Blanche B. Ottenheimer Award
The highlight of the evening came when Rabbi Joe Rooks Rapport presented the Blanche B. Ottenheimer Award to Rabbi Chester Diamond. The admiration the community has for Rabbi Diamond was evident in an outpouring of love and two standing ovations.
Rabbi Rapport, who came in from Goldman Union Camp Institute in Zionsville, IN, to present the award, said those at GUCI share their regard for Rabbi Diamond and extend an invitation for him to return to the camp.

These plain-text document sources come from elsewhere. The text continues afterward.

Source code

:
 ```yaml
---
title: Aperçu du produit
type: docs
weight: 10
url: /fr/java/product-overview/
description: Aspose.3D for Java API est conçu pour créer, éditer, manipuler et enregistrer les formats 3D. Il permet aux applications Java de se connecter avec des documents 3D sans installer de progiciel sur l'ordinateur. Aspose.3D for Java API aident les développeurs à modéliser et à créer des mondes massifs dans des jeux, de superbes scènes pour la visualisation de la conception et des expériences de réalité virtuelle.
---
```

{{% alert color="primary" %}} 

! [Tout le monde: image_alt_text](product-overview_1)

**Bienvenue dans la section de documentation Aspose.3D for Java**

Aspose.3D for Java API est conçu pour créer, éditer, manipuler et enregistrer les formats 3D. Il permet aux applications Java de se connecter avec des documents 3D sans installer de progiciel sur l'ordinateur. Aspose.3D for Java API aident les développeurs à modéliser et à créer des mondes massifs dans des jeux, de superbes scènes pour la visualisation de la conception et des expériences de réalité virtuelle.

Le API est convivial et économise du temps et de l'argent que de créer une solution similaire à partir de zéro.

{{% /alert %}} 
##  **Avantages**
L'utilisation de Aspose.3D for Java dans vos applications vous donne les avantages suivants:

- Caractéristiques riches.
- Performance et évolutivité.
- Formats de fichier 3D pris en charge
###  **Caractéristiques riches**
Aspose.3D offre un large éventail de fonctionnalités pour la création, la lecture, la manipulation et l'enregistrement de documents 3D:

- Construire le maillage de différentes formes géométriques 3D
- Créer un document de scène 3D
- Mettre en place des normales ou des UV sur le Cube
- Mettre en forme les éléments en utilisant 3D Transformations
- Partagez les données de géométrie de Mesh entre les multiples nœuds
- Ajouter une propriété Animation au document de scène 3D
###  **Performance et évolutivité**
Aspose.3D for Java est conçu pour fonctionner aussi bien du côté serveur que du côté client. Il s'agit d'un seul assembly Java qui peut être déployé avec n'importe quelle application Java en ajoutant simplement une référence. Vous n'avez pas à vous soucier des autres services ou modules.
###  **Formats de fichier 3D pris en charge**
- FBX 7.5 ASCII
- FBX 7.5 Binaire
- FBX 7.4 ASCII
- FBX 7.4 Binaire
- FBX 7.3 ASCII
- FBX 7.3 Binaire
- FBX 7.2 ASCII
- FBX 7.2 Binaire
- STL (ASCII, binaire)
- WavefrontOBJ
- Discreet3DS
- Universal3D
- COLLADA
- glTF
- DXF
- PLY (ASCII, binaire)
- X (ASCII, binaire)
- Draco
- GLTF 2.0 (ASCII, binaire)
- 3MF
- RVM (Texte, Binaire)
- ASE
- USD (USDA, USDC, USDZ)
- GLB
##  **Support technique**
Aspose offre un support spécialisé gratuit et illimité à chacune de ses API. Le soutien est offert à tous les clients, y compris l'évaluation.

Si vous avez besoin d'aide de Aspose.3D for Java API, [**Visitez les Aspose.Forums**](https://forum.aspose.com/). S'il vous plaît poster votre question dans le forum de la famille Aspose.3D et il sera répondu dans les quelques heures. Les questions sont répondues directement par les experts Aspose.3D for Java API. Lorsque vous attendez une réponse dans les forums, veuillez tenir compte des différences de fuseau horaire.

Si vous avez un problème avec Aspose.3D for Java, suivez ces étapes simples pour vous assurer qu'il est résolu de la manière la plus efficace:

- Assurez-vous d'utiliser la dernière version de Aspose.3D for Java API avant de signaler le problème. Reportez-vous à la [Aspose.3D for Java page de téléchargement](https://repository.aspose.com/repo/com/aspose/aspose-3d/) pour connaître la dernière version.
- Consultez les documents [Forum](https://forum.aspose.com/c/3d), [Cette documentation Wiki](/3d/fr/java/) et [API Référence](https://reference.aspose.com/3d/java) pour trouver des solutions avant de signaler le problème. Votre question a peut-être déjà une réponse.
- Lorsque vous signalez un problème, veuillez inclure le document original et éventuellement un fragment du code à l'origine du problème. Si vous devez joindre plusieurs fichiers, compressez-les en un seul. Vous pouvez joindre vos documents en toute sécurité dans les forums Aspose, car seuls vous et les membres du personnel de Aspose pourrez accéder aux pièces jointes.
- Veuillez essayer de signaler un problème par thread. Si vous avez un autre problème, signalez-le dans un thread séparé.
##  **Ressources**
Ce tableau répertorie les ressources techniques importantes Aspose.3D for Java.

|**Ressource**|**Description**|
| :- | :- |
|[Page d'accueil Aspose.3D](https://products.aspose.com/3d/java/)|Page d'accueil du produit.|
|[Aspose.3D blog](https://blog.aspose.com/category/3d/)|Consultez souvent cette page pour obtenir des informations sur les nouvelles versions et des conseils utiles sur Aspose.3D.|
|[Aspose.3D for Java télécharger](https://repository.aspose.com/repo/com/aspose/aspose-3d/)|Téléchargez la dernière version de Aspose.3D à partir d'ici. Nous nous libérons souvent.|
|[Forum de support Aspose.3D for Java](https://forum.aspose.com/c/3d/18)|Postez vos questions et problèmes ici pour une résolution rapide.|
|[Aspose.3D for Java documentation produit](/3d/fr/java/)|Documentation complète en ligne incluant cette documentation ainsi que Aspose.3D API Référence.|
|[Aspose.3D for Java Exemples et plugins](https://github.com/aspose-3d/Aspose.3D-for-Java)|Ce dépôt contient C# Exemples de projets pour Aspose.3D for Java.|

Examples of Rabbi Diamond’s leadership and caring are too numerous to recount, so Rabbi Rapport instead chose to share one story. When the Waller Chapel was being built, a representation of the 10 Commandments was being prepared for the room. Rabbi Diamond saw what was planned and pointed out that the 10 Commandments were written in Aramaic, so the representation should also be in Aramaic. Since the artist didn’t know Aramaic, Rabbi Diamond himself inscribed the letters.
Rabbi Rapport said Rabbi Diamond is always striving to make the world a better place one good deed at a time, one soul at a time, one mitzvah at a time.
Rabbi Diamond said he appreciated Rabbi Rapport’s kind and thoughtful words and for all the support Rabbi Rapport gave him through the years. He also said he was particularly touched to receive an award named for someone so highly regarded in the community and one that was also given to his mentor, Dr. Herbert Waller, 45 years ago.
Rabbi Diamond quoted a song by Joyce Johnson Rouse, “I am standing on the shoulders of the ones who came before me. I am stronger for their courage; I am wiser for their words. I am lifted by their longing for a fair and brighter future. I am grateful for their vision, for their toiling on this earth.”
Our Jewish community is standing on the shoulders of people like Lewis Cole and Fanny Rose Rosenbaum today. We should not only remember, but emulate them, Rabbi Diamond said. Their vision has become our reality and we must see ourselves as the beginning of the future.
Full profiles of all the award winners ran in earlier editions of Community and can be found online at www.jewishlouisville.org.
Election of Board Members and Officers
Lance Gilbert, chair of the Governance Committee, presented the committee’s report. Other members of the Governance Committee are Karen Abrams, Bruce Blue, Bobby Bornstein, Britt Brockman, Cheryl Karp, Rabbi Robert Slosberg and Ben Vaughan.
Gilbert thanked David Kaplan, Jennifer Leibson, Glenn Levine, Rabbi Robert Slosberg and Leon Wahba, who completed their terms of service on the JCL Board.
Mark Behr, Jon Fleischaker, Ralph Green, Robin Miller and Becky Ruby Swansburg were elected to three year terms on the JCL Board by the members of the JCL present at the meeting.
Several Board positions are filled by people who hold specific community positions specified in the JCL’s bylaws. They are Jewish Community Relations Council Chair Bob Sachs, JCC Program Cabinet Chair Amy Ryan and Louisville Board of Rabbis and Cantors President Rabbi David Feder.
The governance committee nominated Jay Klempner as Board Chair, Jon Fleischaker as vice chair, Bruce Blue as treasurer, Jeff Tuvlin as secretary and Karen Abrams as immediate past chair. They were elected by the members of the JCL Board to serve for the next year.